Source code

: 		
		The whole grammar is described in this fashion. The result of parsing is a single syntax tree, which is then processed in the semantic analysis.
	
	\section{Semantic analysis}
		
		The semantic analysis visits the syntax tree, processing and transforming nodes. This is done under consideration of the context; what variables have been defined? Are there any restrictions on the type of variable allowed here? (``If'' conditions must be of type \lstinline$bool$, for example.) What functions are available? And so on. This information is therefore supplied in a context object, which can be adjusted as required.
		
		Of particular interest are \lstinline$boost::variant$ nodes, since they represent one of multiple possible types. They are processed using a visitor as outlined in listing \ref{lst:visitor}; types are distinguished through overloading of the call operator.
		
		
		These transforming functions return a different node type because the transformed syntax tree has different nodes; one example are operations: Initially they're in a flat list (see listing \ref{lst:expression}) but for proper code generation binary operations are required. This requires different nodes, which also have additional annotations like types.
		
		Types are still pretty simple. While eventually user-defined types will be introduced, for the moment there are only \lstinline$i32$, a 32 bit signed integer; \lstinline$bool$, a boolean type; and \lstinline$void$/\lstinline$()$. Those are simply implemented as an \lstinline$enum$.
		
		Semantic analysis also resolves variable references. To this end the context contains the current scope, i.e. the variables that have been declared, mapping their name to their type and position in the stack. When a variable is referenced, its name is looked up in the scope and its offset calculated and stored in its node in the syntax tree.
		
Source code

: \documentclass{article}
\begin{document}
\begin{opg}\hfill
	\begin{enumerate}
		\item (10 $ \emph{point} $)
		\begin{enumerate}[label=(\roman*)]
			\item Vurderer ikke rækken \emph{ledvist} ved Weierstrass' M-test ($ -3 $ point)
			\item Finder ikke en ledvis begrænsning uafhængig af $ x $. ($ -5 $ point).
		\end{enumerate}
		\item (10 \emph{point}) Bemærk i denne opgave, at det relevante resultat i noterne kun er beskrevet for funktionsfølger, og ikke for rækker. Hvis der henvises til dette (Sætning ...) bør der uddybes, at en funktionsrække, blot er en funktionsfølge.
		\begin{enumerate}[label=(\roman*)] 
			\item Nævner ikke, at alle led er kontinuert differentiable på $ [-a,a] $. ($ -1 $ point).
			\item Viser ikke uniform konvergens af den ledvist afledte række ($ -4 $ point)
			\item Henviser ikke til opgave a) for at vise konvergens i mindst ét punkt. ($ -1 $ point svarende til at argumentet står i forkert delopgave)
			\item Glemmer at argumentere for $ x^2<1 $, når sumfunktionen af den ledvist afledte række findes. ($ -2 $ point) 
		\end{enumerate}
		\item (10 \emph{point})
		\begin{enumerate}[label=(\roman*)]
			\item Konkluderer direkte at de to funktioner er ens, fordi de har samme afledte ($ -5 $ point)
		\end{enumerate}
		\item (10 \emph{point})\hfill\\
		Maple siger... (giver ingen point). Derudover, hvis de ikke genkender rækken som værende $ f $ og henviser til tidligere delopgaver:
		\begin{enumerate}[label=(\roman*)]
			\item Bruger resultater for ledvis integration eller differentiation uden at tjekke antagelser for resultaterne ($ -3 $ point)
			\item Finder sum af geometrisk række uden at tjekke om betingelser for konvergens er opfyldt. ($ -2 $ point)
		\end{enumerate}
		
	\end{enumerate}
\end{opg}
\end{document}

────────────────────────────────────────

• Assignment:
Check every line of the records above for the string "transforming". Copy those that hold it.

• Problem solution:
		The semantic analysis visits the syntax tree, processing and transforming nodes. This is done under consideration of the context; what variables have been defined? Are there any restrictions on the type of variable allowed here? (``If'' conditions must be of type \lstinline$bool$, for example.) What functions are available? And so on. This information is therefore supplied in a context object, which can be adjusted as required.
		These transforming functions return a different node type because the transformed syntax tree has different nodes; one example are operations: Initially they're in a flat list (see listing \ref{lst:expression}) but for proper code generation binary operations are required. This requires different nodes, which also have additional annotations like types.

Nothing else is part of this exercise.